Gather each line in the entries that includes the string "otherwise".

(Beginning of MATERIAL PROVIDED)

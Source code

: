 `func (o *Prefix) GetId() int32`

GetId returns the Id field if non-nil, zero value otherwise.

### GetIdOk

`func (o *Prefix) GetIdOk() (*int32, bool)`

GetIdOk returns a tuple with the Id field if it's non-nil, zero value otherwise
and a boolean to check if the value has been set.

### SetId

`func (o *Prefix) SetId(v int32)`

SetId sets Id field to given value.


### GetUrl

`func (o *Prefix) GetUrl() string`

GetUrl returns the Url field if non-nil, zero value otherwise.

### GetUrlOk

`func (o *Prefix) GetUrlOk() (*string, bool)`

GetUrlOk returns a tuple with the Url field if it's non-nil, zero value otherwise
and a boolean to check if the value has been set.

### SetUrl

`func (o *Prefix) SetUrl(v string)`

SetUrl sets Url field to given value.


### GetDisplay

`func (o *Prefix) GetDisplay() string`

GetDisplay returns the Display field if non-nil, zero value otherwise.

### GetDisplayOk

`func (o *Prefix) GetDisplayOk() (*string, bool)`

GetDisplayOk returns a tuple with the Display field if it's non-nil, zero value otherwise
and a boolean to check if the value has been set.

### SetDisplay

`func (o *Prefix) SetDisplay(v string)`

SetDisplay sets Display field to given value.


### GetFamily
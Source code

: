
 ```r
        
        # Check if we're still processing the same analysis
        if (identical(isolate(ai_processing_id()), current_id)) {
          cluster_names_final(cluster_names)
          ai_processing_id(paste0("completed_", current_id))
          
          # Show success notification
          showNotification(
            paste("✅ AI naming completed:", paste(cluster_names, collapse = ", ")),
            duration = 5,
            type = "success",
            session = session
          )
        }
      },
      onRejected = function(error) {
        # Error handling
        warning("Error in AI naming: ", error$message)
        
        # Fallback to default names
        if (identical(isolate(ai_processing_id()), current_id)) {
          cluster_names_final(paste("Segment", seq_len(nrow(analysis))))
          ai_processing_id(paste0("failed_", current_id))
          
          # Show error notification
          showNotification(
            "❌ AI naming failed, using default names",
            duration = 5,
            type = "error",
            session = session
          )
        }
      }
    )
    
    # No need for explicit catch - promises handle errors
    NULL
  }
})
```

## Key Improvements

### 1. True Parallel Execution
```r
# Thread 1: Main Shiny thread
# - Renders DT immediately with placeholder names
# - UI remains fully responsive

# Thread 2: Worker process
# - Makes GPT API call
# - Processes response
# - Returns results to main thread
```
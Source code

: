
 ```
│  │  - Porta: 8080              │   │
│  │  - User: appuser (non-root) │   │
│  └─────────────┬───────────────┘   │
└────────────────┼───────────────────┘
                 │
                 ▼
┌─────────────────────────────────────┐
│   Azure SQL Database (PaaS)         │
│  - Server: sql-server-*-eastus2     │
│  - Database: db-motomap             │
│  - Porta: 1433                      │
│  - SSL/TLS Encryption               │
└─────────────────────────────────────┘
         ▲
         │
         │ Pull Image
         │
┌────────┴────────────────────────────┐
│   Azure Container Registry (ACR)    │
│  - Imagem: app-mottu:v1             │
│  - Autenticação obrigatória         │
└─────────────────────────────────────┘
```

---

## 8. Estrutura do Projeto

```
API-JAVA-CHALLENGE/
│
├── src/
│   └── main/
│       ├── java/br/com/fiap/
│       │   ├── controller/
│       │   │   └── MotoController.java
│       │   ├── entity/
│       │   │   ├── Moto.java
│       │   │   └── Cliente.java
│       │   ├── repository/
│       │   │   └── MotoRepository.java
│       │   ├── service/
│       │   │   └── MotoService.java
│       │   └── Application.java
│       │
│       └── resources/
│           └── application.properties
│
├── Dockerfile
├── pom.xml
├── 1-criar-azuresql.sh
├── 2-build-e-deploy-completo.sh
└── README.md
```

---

(End of MATERIAL PROVIDED)

### RESULT FOR THIS EXERCISE
GetId returns the Id field if non-nil, zero value otherwise.
GetIdOk returns a tuple with the Id field if it's non-nil, zero value otherwise
GetUrl returns the Url field if non-nil, zero value otherwise.
GetUrlOk returns a tuple with the Url field if it's non-nil, zero value otherwise
GetDisplay returns the Display field if non-nil, zero value otherwise.
GetDisplayOk returns a tuple with the Display field if it's non-nil, zero value otherwise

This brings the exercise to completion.